§ Aim of the task
Of the material below, the lines to be retyped are those from the line containing "PyCCS is the" through the line containing "in each region", inclusive; reproduce them exactly.

§ Source information
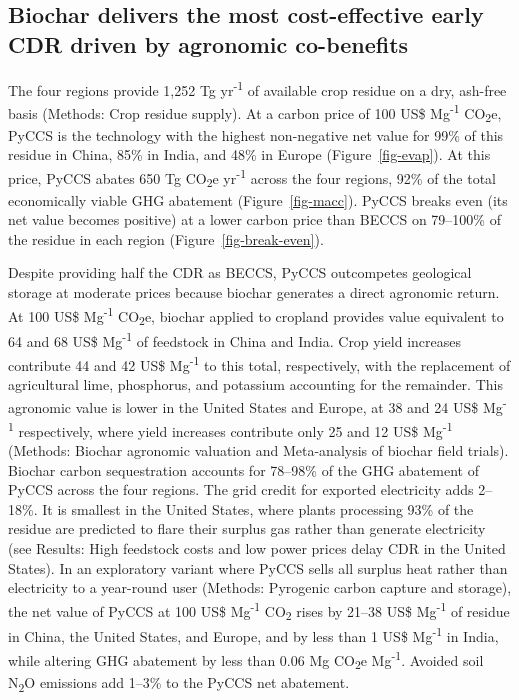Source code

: \documentclass[
  letterpaper,
  twoside,
  twocolumn,
  9pt]{article}
\begin{document}
\subsection{Biochar delivers the most cost-effective early CDR driven by
agronomic
co-benefits}\label{biochar-delivers-the-most-cost-effective-early-cdr-driven-by-agronomic-co-benefits}

The four regions provide 1,252 Tg yr\textsuperscript{-1} of available
crop residue on a dry, ash-free basis (Methods: Crop residue supply). At
a carbon price of 100 US\$ Mg\textsuperscript{-1} CO\textsubscript{2}e,
PyCCS is the technology with the highest non-negative net value for 99\%
of this residue in China, 85\% in India, and 48\% in Europe
(Figure~\ref{fig-evap}). At this price, PyCCS abates 650 Tg
CO\textsubscript{2}e yr\textsuperscript{-1} across the four regions,
92\% of the total economically viable GHG abatement
(Figure~\ref{fig-macc}). PyCCS breaks even (its net value becomes
positive) at a lower carbon price than BECCS on 79--100\% of the residue
in each region (Figure~\ref{fig-break-even}).

Despite providing half the CDR as BECCS, PyCCS outcompetes geological
storage at moderate prices because biochar generates a direct agronomic
return. At 100 US\$ Mg\textsuperscript{-1} CO\textsubscript{2}e, biochar
applied to cropland provides value equivalent to 64 and 68 US\$
Mg\textsuperscript{-1} of feedstock in China and India. Crop yield
increases contribute 44 and 42 US\$ Mg\textsuperscript{-1} to this
total, respectively, with the replacement of agricultural lime,
phosphorus, and potassium accounting for the remainder. This agronomic
value is lower in the United States and Europe, at 38 and 24 US\$
Mg\textsuperscript{-1} respectively, where yield increases contribute
only 25 and 12 US\$ Mg\textsuperscript{-1} (Methods: Biochar agronomic
valuation and Meta-analysis of biochar field trials). Biochar carbon
sequestration accounts for 78--98\% of the GHG abatement of PyCCS across
the four regions. The grid credit for exported electricity adds 2--18\%.
It is smallest in the United States, where plants processing 93\% of the
residue are predicted to flare their surplus gas rather than generate
electricity (see Results: High feedstock costs and low power prices
delay CDR in the United States). In an exploratory variant where PyCCS
sells all surplus heat rather than electricity to a year-round user
(Methods: Pyrogenic carbon capture and storage), the net value of PyCCS
at 100 US\$ Mg\textsuperscript{-1} CO\textsubscript{2} rises by 21--38
US\$ Mg\textsuperscript{-1} of residue in China, the United States, and
Europe, and by less than 1 US\$ Mg\textsuperscript{-1} in India, while
altering GHG abatement by less than 0.06 Mg CO\textsubscript{2}e
Mg\textsuperscript{-1}. Avoided soil N\textsubscript{2}O emissions add
1--3\% to the PyCCS net abatement.
\end{document}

§ Answer section
PyCCS is the technology with the highest non-negative net value for 99\%
of this residue in China, 85\% in India, and 48\% in Europe
(Figure~\ref{fig-evap}). At this price, PyCCS abates 650 Tg
CO\textsubscript{2}e yr\textsuperscript{-1} across the four regions,
92\% of the total economically viable GHG abatement
(Figure~\ref{fig-macc}). PyCCS breaks even (its net value becomes
positive) at a lower carbon price than BECCS on 79--100\% of the residue
in each region (Figure~\ref{fig-break-even}).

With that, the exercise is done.